### TASK BRIEF
Using the data below, copy every line that contains the word "Chart".

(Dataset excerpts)

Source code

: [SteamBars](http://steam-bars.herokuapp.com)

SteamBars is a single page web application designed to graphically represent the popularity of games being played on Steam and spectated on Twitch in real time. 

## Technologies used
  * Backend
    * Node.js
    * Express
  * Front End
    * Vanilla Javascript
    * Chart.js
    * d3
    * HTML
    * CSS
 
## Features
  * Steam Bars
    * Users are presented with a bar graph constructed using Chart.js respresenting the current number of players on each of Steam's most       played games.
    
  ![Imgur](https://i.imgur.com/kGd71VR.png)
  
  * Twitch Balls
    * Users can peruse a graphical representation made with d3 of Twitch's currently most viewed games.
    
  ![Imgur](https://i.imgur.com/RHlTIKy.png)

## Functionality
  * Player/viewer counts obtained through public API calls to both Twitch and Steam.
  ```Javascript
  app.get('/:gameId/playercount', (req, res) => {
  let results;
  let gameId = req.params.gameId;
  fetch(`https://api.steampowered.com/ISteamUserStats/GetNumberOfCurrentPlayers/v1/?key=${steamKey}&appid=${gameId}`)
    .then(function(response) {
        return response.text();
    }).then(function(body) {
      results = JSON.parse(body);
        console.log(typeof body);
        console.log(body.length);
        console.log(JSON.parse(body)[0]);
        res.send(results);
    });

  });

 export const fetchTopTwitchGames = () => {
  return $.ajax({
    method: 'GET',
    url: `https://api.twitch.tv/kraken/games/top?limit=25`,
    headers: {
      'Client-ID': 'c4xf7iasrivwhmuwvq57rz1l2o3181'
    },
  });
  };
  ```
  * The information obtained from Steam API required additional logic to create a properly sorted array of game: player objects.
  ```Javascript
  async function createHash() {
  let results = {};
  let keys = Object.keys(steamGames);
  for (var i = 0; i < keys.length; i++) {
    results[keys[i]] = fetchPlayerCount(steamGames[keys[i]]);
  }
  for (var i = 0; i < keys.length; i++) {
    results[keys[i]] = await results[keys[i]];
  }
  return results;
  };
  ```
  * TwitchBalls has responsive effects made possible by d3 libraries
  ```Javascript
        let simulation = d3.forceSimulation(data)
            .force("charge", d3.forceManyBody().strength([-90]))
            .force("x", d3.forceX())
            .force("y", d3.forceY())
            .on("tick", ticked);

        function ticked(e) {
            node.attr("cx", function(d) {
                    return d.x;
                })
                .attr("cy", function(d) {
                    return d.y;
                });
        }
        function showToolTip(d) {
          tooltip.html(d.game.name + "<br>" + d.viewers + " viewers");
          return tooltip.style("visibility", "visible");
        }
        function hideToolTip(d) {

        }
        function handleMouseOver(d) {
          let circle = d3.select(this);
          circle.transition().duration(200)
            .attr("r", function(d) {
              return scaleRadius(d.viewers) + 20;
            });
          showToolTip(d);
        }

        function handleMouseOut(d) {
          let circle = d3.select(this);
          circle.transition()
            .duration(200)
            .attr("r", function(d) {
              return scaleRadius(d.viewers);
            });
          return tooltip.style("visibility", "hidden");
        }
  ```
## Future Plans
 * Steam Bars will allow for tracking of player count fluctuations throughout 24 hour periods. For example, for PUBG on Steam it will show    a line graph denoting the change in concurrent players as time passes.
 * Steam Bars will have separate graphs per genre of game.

### FINAL ANSWER
    * Chart.js
    * Users are presented with a bar graph constructed using Chart.js respresenting the current number of players on each of Steam's most       played games.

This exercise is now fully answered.